Below are entries to examine: work out how many lines contain the word "aggregations", and give only that number.

::: Provided data

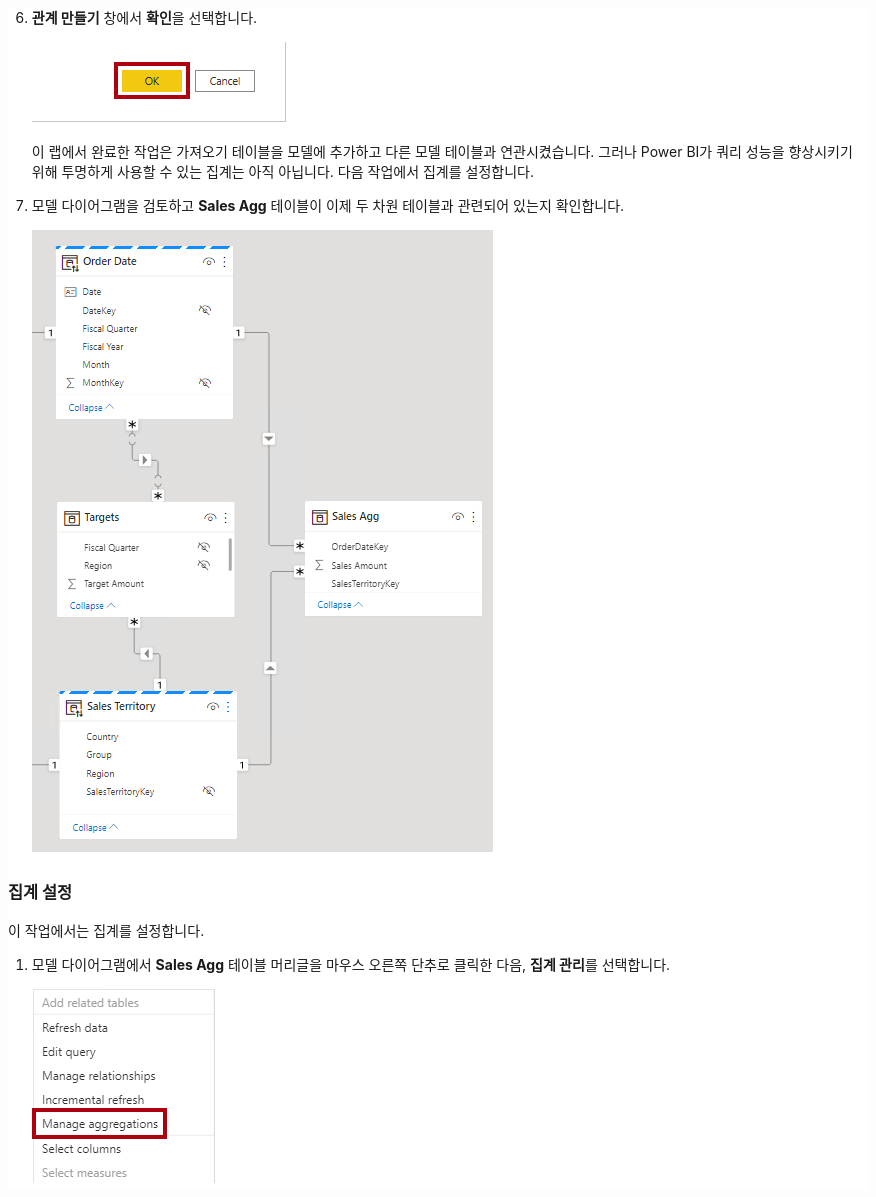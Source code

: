 6. **관계 만들기** 창에서 **확인**을 선택합니다.

    ![](../images/dp500-improve-query-performance-with-aggregations-image35.png)

    이 랩에서 완료한 작업은 가져오기 테이블을 모델에 추가하고 다른 모델 테이블과 연관시켰습니다. 그러나 Power BI가 쿼리 성능을 향상시키기 위해 투명하게 사용할 수 있는 집계는 아직 아닙니다. 다음 작업에서 집계를 설정합니다.

7. 모델 다이어그램을 검토하고 **Sales Agg** 테이블이 이제 두 차원 테이블과 관련되어 있는지 확인합니다.

    ![](../images/dp500-improve-query-performance-with-aggregations-image36.png)

### <a name="set-up-an-aggregation"></a>집계 설정

이 작업에서는 집계를 설정합니다.

1. 모델 다이어그램에서 **Sales Agg** 테이블 머리글을 마우스 오른쪽 단추로 클릭한 다음, **집계 관리**를 선택합니다.

    ![](../images/dp500-improve-query-performance-with-aggregations-image37.png)
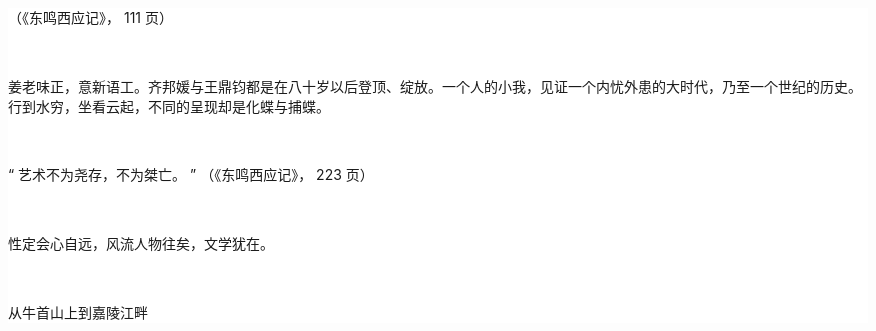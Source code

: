    （《东鸣西应记》，
  </span>
  <span class="s2">
   111
  </span>
  <span class="s1">
   页）
  </span>
 </p>
 <p class="p1">
  <span class="s1">
  </span>
  <br/>
 </p>
 <p class="p2">
  <span class="s1">
   姜老味正，意新语工。齐邦媛与王鼎钧都是在八十岁以后登顶、绽放。一个人的小我，见证一个内忧外患的大时代，乃至一个世纪的历史。行到水穷，坐看云起，不同的呈现却是化蝶与捕蝶。
  </span>
 </p>
 <p class="p1">
  <span class="s1">
  </span>
  <br/>
 </p>
 <p class="p2">
  <span class="s2">
   “
  </span>
  <span class="s1">
   艺术不为尧存，不为桀亡。
  </span>
  <span class="s2">
   ”
  </span>
  <span class="s1">
   （《东鸣西应记》，
  </span>
  <span class="s2">
   223
  </span>
  <span class="s1">
   页）
  </span>
 </p>
 <p class="p1">
  <span class="s1">
  </span>
  <br/>
 </p>
 <p class="p2">
  <span class="s1">
   性定会心自远，风流人物往矣，文学犹在。
  </span>
 </p>
 <p class="p1">
  <span class="s1">
  </span>
  <br/>
 </p>
 <p class="p2">
  <span class="s1">
   从牛首山上到嘉陵江畔
  </span>
 </p>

::::::

▸ **Task result**
3